他の者より僅かに長く柔らかなウェーブのかかった髪を朱色の紐でひとくくりにして纏めている。
戦士にしては少しばかり頼り無い気もする華奢な身体つきは、一目見て女性だと判断できた。



「ロッシュ中佐、どうなされました?」



自分の背後に佇んでいた一人の兵士が、一点を見つめたまま動こうとしない彼を見て不思議そうな声を上げる。
しかしそれに答えたのは、別方向より歩み寄ってきた別の兵士。



「お疲れ様です。 今回の魔物討伐作戦にて我々が協力させて頂く運びとなりました、今隊長をお呼びして参りますので」



そう言うと兵士は、きっちりと訓練された動きで身体を翻し去って行く。
兵士の動きにつられロッシュが視線を滑らせていき、辿り着いたのは驚く事に、先ほどロッシュが目を留めていた人物であったのだ。
僅かな驚きと共に、どうしてか早まる焦燥にも似た鼓動を感じた気がして悟られぬように、口を硬く結んだ刹那声をかけられた他の兵士よりきちんとした軍服を纏うその人物は振り返る。

遠目で見たその不思議な色彩を持つ女性は軍人とは思えぬ整った顔を、緩ませた。
自分に笑いかけたのではないと知っていても、動揺せざるを得ないほど彼女の表情は驚くほど柔らかいのだ。
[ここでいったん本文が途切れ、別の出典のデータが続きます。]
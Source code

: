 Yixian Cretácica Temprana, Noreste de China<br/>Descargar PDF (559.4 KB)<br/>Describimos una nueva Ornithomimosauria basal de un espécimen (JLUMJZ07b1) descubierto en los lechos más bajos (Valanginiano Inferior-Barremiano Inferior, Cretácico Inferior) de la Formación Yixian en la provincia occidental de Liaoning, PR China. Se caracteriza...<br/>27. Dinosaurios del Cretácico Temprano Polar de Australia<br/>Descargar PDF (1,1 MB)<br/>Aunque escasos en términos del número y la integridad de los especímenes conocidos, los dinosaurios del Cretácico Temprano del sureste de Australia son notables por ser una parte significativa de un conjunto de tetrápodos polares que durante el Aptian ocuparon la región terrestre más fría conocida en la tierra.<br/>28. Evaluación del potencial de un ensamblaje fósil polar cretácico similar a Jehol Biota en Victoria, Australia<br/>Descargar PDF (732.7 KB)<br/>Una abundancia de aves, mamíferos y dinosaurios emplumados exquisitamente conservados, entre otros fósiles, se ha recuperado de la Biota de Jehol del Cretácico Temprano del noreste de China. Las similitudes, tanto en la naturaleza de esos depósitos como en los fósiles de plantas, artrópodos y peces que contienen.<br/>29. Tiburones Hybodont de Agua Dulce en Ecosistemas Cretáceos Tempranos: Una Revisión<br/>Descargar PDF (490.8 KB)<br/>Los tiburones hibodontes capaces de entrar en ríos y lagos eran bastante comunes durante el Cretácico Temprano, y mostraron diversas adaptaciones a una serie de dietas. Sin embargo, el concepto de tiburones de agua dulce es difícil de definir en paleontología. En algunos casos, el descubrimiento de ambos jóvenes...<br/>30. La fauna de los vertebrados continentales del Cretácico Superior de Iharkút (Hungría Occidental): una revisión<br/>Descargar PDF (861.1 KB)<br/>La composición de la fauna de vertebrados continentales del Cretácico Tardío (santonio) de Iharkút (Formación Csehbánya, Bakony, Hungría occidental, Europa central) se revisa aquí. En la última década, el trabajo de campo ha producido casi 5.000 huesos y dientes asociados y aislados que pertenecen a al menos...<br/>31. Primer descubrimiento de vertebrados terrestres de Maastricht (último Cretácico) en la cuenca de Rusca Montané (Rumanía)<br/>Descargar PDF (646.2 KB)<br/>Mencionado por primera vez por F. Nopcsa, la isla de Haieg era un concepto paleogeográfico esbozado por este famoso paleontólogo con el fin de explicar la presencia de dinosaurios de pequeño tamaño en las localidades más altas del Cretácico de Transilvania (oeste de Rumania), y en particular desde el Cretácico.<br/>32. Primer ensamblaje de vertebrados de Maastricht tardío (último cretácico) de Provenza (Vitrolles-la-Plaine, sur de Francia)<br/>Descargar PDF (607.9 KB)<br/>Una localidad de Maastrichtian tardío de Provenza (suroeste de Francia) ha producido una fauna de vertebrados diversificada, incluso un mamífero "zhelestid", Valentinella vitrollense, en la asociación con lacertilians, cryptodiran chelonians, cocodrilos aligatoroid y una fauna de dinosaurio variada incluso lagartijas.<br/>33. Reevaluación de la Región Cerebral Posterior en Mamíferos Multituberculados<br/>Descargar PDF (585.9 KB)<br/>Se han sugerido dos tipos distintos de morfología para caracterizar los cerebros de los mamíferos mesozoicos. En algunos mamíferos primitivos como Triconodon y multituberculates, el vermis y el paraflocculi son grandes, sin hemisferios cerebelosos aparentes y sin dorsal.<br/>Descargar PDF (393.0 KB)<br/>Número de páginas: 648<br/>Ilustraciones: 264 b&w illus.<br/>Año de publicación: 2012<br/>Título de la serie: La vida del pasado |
そう意識がこの場には似つかわしくない程の雰囲気を湛えた女性を認めたとき、確かにその時からだったのだろう。ロッシュ、彼が後に知る名前と共に彼女を意識し始めたのは。



「初めまして、私が小隊長を務めるメイルフォード・ベンメリアです。 短い作戦の中であるけど、なに、邪魔にならないよう我々は先行します。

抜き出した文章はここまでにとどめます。